Waiting game: A final review of a highly anticipated regime to bring crypto exchanges and digital wallets under the Australian Financial Services Licence is expected on Monday. The scheme before the Senate is expected to give crypto exchanges and digital wallets the confidence to handle stablecoins, but industry players think banks will need greater regulatory certainty before they get onboard. Some industry members aren’t expecting legislated stablecoin clarity until at least the first half of 2027, given the second half of payment system modernisation reforms hasn’t yet been released by Treasury. Without the full suite of reforms, the industry argues that Australians will miss out on the full productivity benefits of lower transaction fees and faster transactions.
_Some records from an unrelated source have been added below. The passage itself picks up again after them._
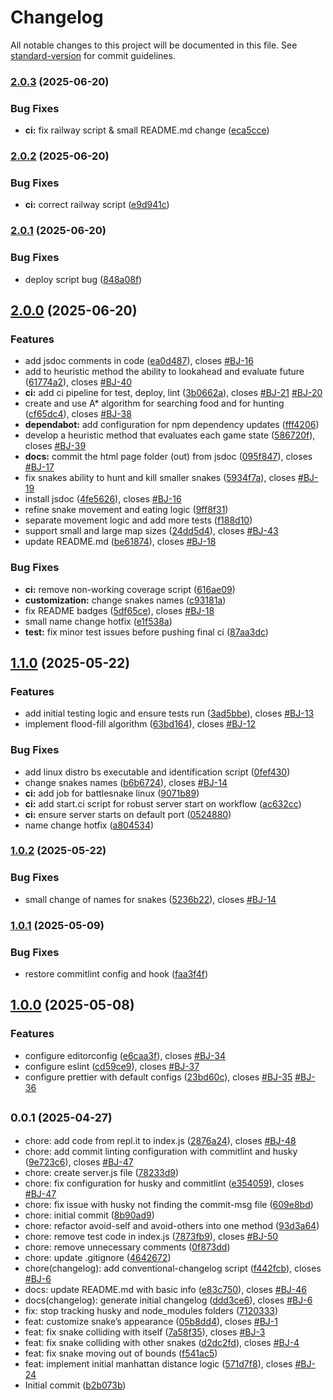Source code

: # Changelog

All notable changes to this project will be documented in this file. See [standard-version](https://github.com/conventional-changelog/standard-version) for commit guidelines.

### [2.0.3](https://github.com/YadaYadaAT/Battlesnake/compare/v2.0.2...v2.0.3) (2025-06-20)


### Bug Fixes

* **ci:** fix railway script & small README.md change ([eca5cce](https://github.com/YadaYadaAT/Battlesnake/commit/eca5cce5708b9d81373056cdb97a5df2b8db61c3))

### [2.0.2](https://github.com/YadaYadaAT/Battlesnake/compare/v2.0.1...v2.0.2) (2025-06-20)


### Bug Fixes

* **ci:** correct railway script ([e9d941c](https://github.com/YadaYadaAT/Battlesnake/commit/e9d941cd1865503605ef891dc746388dcd01ec0c))

### [2.0.1](https://github.com/YadaYadaAT/Battlesnake/compare/v2.0.0...v2.0.1) (2025-06-20)


### Bug Fixes

* deploy script bug ([848a08f](https://github.com/YadaYadaAT/Battlesnake/commit/848a08f6431a4f46451c3f8644e14a3328c9c61f))

## [2.0.0](https://github.com/YadaYadaAT/Battlesnake/compare/v1.1.0...v2.0.0) (2025-06-20)


### Features

* add jsdoc comments in code ([ea0d487](https://github.com/YadaYadaAT/Battlesnake/commit/ea0d487e3843106146005dee19937148f5ef454e)), closes [#BJ-16](https://github.com/YadaYadaAT/Battlesnake/issues/BJ-16)
* add to heuristic method the ability to lookahead and evaluate future ([61774a2](https://github.com/YadaYadaAT/Battlesnake/commit/61774a26210004234ef5a64796c44c934971fca2)), closes [#BJ-40](https://github.com/YadaYadaAT/Battlesnake/issues/BJ-40)
* **ci:** add ci pipeline for test, deploy, lint ([3b0662a](https://github.com/YadaYadaAT/Battlesnake/commit/3b0662a6515d1b602416a3bb95390b380fb1f7bc)), closes [#BJ-21](https://github.com/YadaYadaAT/Battlesnake/issues/BJ-21) [#BJ-20](https://github.com/YadaYadaAT/Battlesnake/issues/BJ-20)
* create and use A* algorithm for searching food and for hunting ([cf65dc4](https://github.com/YadaYadaAT/Battlesnake/commit/cf65dc46555be907c184e40622a6b31e112589e6)), closes [#BJ-38](https://github.com/YadaYadaAT/Battlesnake/issues/BJ-38)
* **dependabot:** add configuration for npm dependency updates ([fff4206](https://github.com/YadaYadaAT/Battlesnake/commit/fff4206d3c0229f2e206b488e16aec0599912c2b))
* develop a heuristic method that evaluates each game state ([586720f](https://github.com/YadaYadaAT/Battlesnake/commit/586720f5a829f0991dfc78b3b06333662e2d594e)), closes [#BJ-39](https://github.com/YadaYadaAT/Battlesnake/issues/BJ-39)
* **docs:** commit the html page folder (out) from jsdoc ([095f847](https://github.com/YadaYadaAT/Battlesnake/commit/095f84727fb3f6bfeee342e16ea5994980eb8a34)), closes [#BJ-17](https://github.com/YadaYadaAT/Battlesnake/issues/BJ-17)
* fix snakes ability to hunt and kill smaller snakes ([5934f7a](https://github.com/YadaYadaAT/Battlesnake/commit/5934f7aac1fc94eff0a7ca39bdb3b3d904affd76)), closes [#BJ-19](https://github.com/YadaYadaAT/Battlesnake/issues/BJ-19)
* install jsdoc ([4fe5626](https://github.com/YadaYadaAT/Battlesnake/commit/4fe5626e91ae53b0dad94c16e5c6660c6c1feead)), closes [#BJ-16](https://github.com/YadaYadaAT/Battlesnake/issues/BJ-16)
* refine snake movement and eating logic ([9ff8f31](https://github.com/YadaYadaAT/Battlesnake/commit/9ff8f317fe6da256c30320256480dd01d8b89656))
* separate movement logic and add more tests ([f188d10](https://github.com/YadaYadaAT/Battlesnake/commit/f188d10edf9e56b2907ce55535c6d5a91ed11b9c))
* support small and large map sizes ([24dd5d4](https://github.com/YadaYadaAT/Battlesnake/commit/24dd5d47558ca82f68f3cd8f71625357c423ae49)), closes [#BJ-43](https://github.com/YadaYadaAT/Battlesnake/issues/BJ-43)
* update README.md ([be61874](https://github.com/YadaYadaAT/Battlesnake/commit/be6187478c92e56c49518f0268d4472f74cc7653)), closes [#BJ-18](https://github.com/YadaYadaAT/Battlesnake/issues/BJ-18)


### Bug Fixes

* **ci:** remove non-working coverage script ([616ae09](https://github.com/YadaYadaAT/Battlesnake/commit/616ae09e40e86109140ab0c83ec7964f573bb020))
* **customization:** change snakes names ([c93181a](https://github.com/YadaYadaAT/Battlesnake/commit/c93181a4ae6668250fb8596876073530f384db14))
* fix README badges ([5df65ce](https://github.com/YadaYadaAT/Battlesnake/commit/5df65cec351302d06090b454b390186c8c6d26b3)), closes [#BJ-18](https://github.com/YadaYadaAT/Battlesnake/issues/BJ-18)
* small name change hotfix ([e1f538a](https://github.com/YadaYadaAT/Battlesnake/commit/e1f538ac4c393214d7da8da16bdb561237741c42))
* **test:** fix minor test issues before pushing final ci ([87aa3dc](https://github.com/YadaYadaAT/Battlesnake/commit/87aa3dcd0680a85f90e89a0a7bb26c45e504ba8e))

## [1.1.0](https://github.com/YadaYadaAT/Battlesnake/compare/v1.0.2...v1.1.0) (2025-05-22)


### Features

* add initial testing logic and ensure tests run ([3ad5bbe](https://github.com/YadaYadaAT/Battlesnake/commit/3ad5bbee0e644e4517e7633a552e1dd160ffa01b)), closes [#BJ-13](https://github.com/YadaYadaAT/Battlesnake/issues/BJ-13)
* implement flood-fill algorithm ([63bd164](https://github.com/YadaYadaAT/Battlesnake/commit/63bd164542a45babd6556d455cab4b1ede60d221)), closes [#BJ-12](https://github.com/YadaYadaAT/Battlesnake/issues/BJ-12)


### Bug Fixes

* add linux distro bs executable and identification script ([0fef430](https://github.com/YadaYadaAT/Battlesnake/commit/0fef43012cc5fe7d4e9079efd9e058577f83fd17))
* change snakes names ([b6b6724](https://github.com/YadaYadaAT/Battlesnake/commit/b6b6724a1306db499c62f5e98b727b6cb4d60dbc)), closes [#BJ-14](https://github.com/YadaYadaAT/Battlesnake/issues/BJ-14)
* **ci:** add job for battlesnake linux ([9071b89](https://github.com/YadaYadaAT/Battlesnake/commit/9071b8991409c0a1d2d7307364c34811d7a08c71))
* **ci:** add start.ci script for robust server start on workflow ([ac632cc](https://github.com/YadaYadaAT/Battlesnake/commit/ac632ccebbf2ebcbb68cb152357186649908d59d))
* **ci:** ensure server starts on default port ([0524880](https://github.com/YadaYadaAT/Battlesnake/commit/052488087368770b4de2d37e2fbb77b6eb152482))
* name change hotfix ([a804534](https://github.com/YadaYadaAT/Battlesnake/commit/a804534ced5c285c64700fb38a7cdfc541581de9))

### [1.0.2](https://github.com/YadaYadaAT/Battlesnake/compare/v1.0.1...v1.0.2) (2025-05-22)


### Bug Fixes

* small change of names for snakes ([5236b22](https://github.com/YadaYadaAT/Battlesnake/commit/5236b22d9e3f8af9cddf248c8bd904e5e20629fa)), closes [#BJ-14](https://github.com/YadaYadaAT/Battlesnake/issues/BJ-14)

### [1.0.1](https://github.com/YadaYadaAT/Battlesnake/compare/v1.0.0...v1.0.1) (2025-05-09)


### Bug Fixes

* restore commitlint config and hook ([faa3f4f](https://github.com/YadaYadaAT/Battlesnake/commit/faa3f4fa52d3cce7deddbe8e933eb8cd9aa887a6))

## [1.0.0](https://github.com/YadaYadaAT/Battlesnake/compare/v0.0.1...v1.0.0) (2025-05-08)


### Features

* configure editorconfig ([e6caa3f](https://github.com/YadaYadaAT/Battlesnake/commit/e6caa3f4e8264447fea4312c5a3ce25c52e421e1)), closes [#BJ-34](https://github.com/YadaYadaAT/Battlesnake/issues/BJ-34)
* configure eslint ([cd59ce9](https://github.com/YadaYadaAT/Battlesnake/commit/cd59ce9993e2a3f4fad9cdaf291b676bb9875c93)), closes [#BJ-37](https://github.com/YadaYadaAT/Battlesnake/issues/BJ-37)
* configure prettier with default configs ([23bd60c](https://github.com/YadaYadaAT/Battlesnake/commit/23bd60cce916f9469314daca81762edbdcd34e6b)), closes [#BJ-35](https://github.com/YadaYadaAT/Battlesnake/issues/BJ-35) [#BJ-36](https://github.com/YadaYadaAT/Battlesnake/issues/BJ-36)

## <small>0.0.1 (2025-04-27)</small>

* chore: add code from repl.it to index.js ([2876a24](https://github.com/YadaYadaAT/Battlesnake/commit/2876a24)), closes [#BJ-48](https://github.com/YadaYadaAT/Battlesnake/issues/BJ-48)
* chore: add commit linting configuration with commitlint and husky ([9e723c6](https://github.com/YadaYadaAT/Battlesnake/commit/9e723c6)), closes [#BJ-47](https://github.com/YadaYadaAT/Battlesnake/issues/BJ-47)
* chore: create server.js file ([78233d9](https://github.com/YadaYadaAT/Battlesnake/commit/78233d9))
* chore: fix configuration for husky and commitlint ([e354059](https://github.com/YadaYadaAT/Battlesnake/commit/e354059)), closes [#BJ-47](https://github.com/YadaYadaAT/Battlesnake/issues/BJ-47)
* chore: fix issue with husky not finding the commit-msg file ([609e8bd](https://github.com/YadaYadaAT/Battlesnake/commit/609e8bd))
* chore: initial commit ([8b90ad9](https://github.com/YadaYadaAT/Battlesnake/commit/8b90ad9))
* chore: refactor avoid-self and avoid-others into one method ([93d3a64](https://github.com/YadaYadaAT/Battlesnake/commit/93d3a64))
* chore: remove test code in index.js ([7873fb9](https://github.com/YadaYadaAT/Battlesnake/commit/7873fb9)), closes [#BJ-50](https://github.com/YadaYadaAT/Battlesnake/issues/BJ-50)
* chore: remove unnecessary comments ([0f873dd](https://github.com/YadaYadaAT/Battlesnake/commit/0f873dd))
* chore: update .gitignore ([4642672](https://github.com/YadaYadaAT/Battlesnake/commit/4642672))
* chore(changelog): add conventional-changelog script ([f442fcb](https://github.com/YadaYadaAT/Battlesnake/commit/f442fcb)), closes [#BJ-6](https://github.com/YadaYadaAT/Battlesnake/issues/BJ-6)
* docs: update README.md with basic info ([e83c750](https://github.com/YadaYadaAT/Battlesnake/commit/e83c750)), closes [#BJ-46](https://github.com/YadaYadaAT/Battlesnake/issues/BJ-46)
* docs(changelog): generate initial changelog ([ddd3ce6](https://github.com/YadaYadaAT/Battlesnake/commit/ddd3ce6)), closes [#BJ-6](https://github.com/YadaYadaAT/Battlesnake/issues/BJ-6)
* fix: stop tracking husky and node_modules folders ([7120333](https://github.com/YadaYadaAT/Battlesnake/commit/7120333))
* feat: customize snake’s appearance ([05b8dd4](https://github.com/YadaYadaAT/Battlesnake/commit/05b8dd4)), closes [#BJ-1](https://github.com/YadaYadaAT/Battlesnake/issues/BJ-1)
* feat: fix snake colliding with itself ([7a58f35](https://github.com/YadaYadaAT/Battlesnake/commit/7a58f35)), closes [#BJ-3](https://github.com/YadaYadaAT/Battlesnake/issues/BJ-3)
* feat: fix snake colliding with other snakes ([d2dc2fd](https://github.com/YadaYadaAT/Battlesnake/commit/d2dc2fd)), closes [#BJ-4](https://github.com/YadaYadaAT/Battlesnake/issues/BJ-4)
* feat: fix snake moving out of bounds ([f541ac5](https://github.com/YadaYadaAT/Battlesnake/commit/f541ac5))
* feat: implement initial manhattan distance logic ([571d7f8](https://github.com/YadaYadaAT/Battlesnake/commit/571d7f8)), closes [#BJ-24](https://github.com/YadaYadaAT/Battlesnake/issues/BJ-24)
* Initial commit ([b2b073b](https://github.com/YadaYadaAT/Battlesnake/commit/b2b073b))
Fiona Murray, managing director of Asia Pacific for Ripple, told Capital Brief that the most important hurdle in the way of adoption from banks and other institutional partners is having the “opportunity to engage with a regulated counterparty”. (Capital Brief)
8.
Take a hike: Qantas’ move to pass on higher fuel costs to its passengers this week may have infuriated its customers — but the ensuing spike in its share price suggests companies willing to respond decisively to ongoing turbulence in global oil markets will be rewarded by their investors. “I think we will start to see a lot of ASX companies come out and update market expectations,” Wilson Asset Management investment analyst Hailey Kim told Capital Brief. “By that I don’t mean earnings downgrades, but just in terms of how we should think about their revenue and earnings.” On Tuesday, fellow flag carrier Air New Zealand confirmed that it had suspended its FY26 guidance, warning of “unprecedented volatility” in global jet fuel markets. A spokesperson for Virgin Australia told Capital Brief that it is “closely monitoring developments in the Middle East” and will “continue to assess the implications of long-term fuel price increases”. (Capital Brief)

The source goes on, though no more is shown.